_Task instructions:_ Return all lines from the entries below in which the word "DoxyCompactItemize" is present.

_Data for the task:_
Content starts

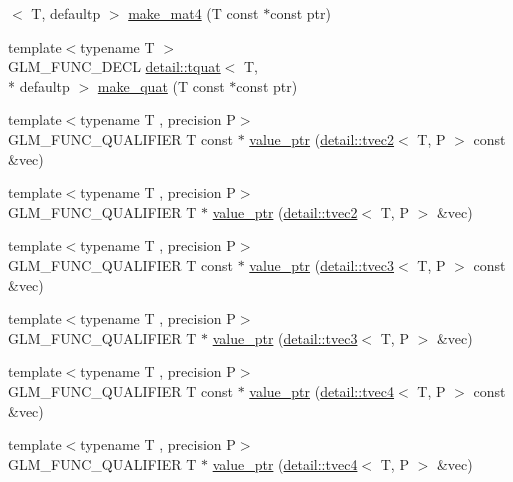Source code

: \begin{DoxyCompactItemize}
$<$ T, defaultp $>$ \hyperlink{group__gtc__type__ptr_gac3920fd61f0c459a4749b8eb9107982c}{make\-\_\-mat4} (T const $\ast$const ptr)
\item 
{\footnotesize template$<$typename T $>$ }\\G\-L\-M\-\_\-\-F\-U\-N\-C\-\_\-\-D\-E\-C\-L \hyperlink{structglm_1_1detail_1_1tquat}{detail\-::tquat}$<$ T, \\*
defaultp $>$ \hyperlink{group__gtc__type__ptr_ga051ec24a44af31a08b11eccbf8726b02}{make\-\_\-quat} (T const $\ast$const ptr)
\item 
{\footnotesize template$<$typename T , precision P$>$ }\\G\-L\-M\-\_\-\-F\-U\-N\-C\-\_\-\-Q\-U\-A\-L\-I\-F\-I\-E\-R T const $\ast$ \hyperlink{group__gtc__type__ptr_gac57a976f59e794e6406ecf2924a18f4e}{value\-\_\-ptr} (\hyperlink{structglm_1_1detail_1_1tvec2}{detail\-::tvec2}$<$ T, P $>$ const \&vec)
\item 
{\footnotesize template$<$typename T , precision P$>$ }\\G\-L\-M\-\_\-\-F\-U\-N\-C\-\_\-\-Q\-U\-A\-L\-I\-F\-I\-E\-R T $\ast$ \hyperlink{group__gtc__type__ptr_gac2a64387090621acf7176b63f31b70a2}{value\-\_\-ptr} (\hyperlink{structglm_1_1detail_1_1tvec2}{detail\-::tvec2}$<$ T, P $>$ \&vec)
\item 
{\footnotesize template$<$typename T , precision P$>$ }\\G\-L\-M\-\_\-\-F\-U\-N\-C\-\_\-\-Q\-U\-A\-L\-I\-F\-I\-E\-R T const $\ast$ \hyperlink{group__gtc__type__ptr_ga676a0ba6f4b7cd817fe6d16cb3113857}{value\-\_\-ptr} (\hyperlink{structglm_1_1detail_1_1tvec3}{detail\-::tvec3}$<$ T, P $>$ const \&vec)
\item 
{\footnotesize template$<$typename T , precision P$>$ }\\G\-L\-M\-\_\-\-F\-U\-N\-C\-\_\-\-Q\-U\-A\-L\-I\-F\-I\-E\-R T $\ast$ \hyperlink{group__gtc__type__ptr_ga4babc9956e32bbd0769bc20ab2d73800}{value\-\_\-ptr} (\hyperlink{structglm_1_1detail_1_1tvec3}{detail\-::tvec3}$<$ T, P $>$ \&vec)
\item 
{\footnotesize template$<$typename T , precision P$>$ }\\G\-L\-M\-\_\-\-F\-U\-N\-C\-\_\-\-Q\-U\-A\-L\-I\-F\-I\-E\-R T const $\ast$ \hyperlink{group__gtc__type__ptr_ga6963deec2c77b8a49b3f7e434914f6ba}{value\-\_\-ptr} (\hyperlink{structglm_1_1detail_1_1tvec4}{detail\-::tvec4}$<$ T, P $>$ const \&vec)
\item 
{\footnotesize template$<$typename T , precision P$>$ }\\G\-L\-M\-\_\-\-F\-U\-N\-C\-\_\-\-Q\-U\-A\-L\-I\-F\-I\-E\-R T $\ast$ \hyperlink{group__gtc__type__ptr_gaa3ed69a05293987972b589311e5feb23}{value\-\_\-ptr} (\hyperlink{structglm_1_1detail_1_1tvec4}{detail\-::tvec4}$<$ T, P $>$ \&vec)

\end{DoxyCompactItemize}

Content ends

_Written response:_
: \begin{DoxyCompactItemize}
\end{DoxyCompactItemize}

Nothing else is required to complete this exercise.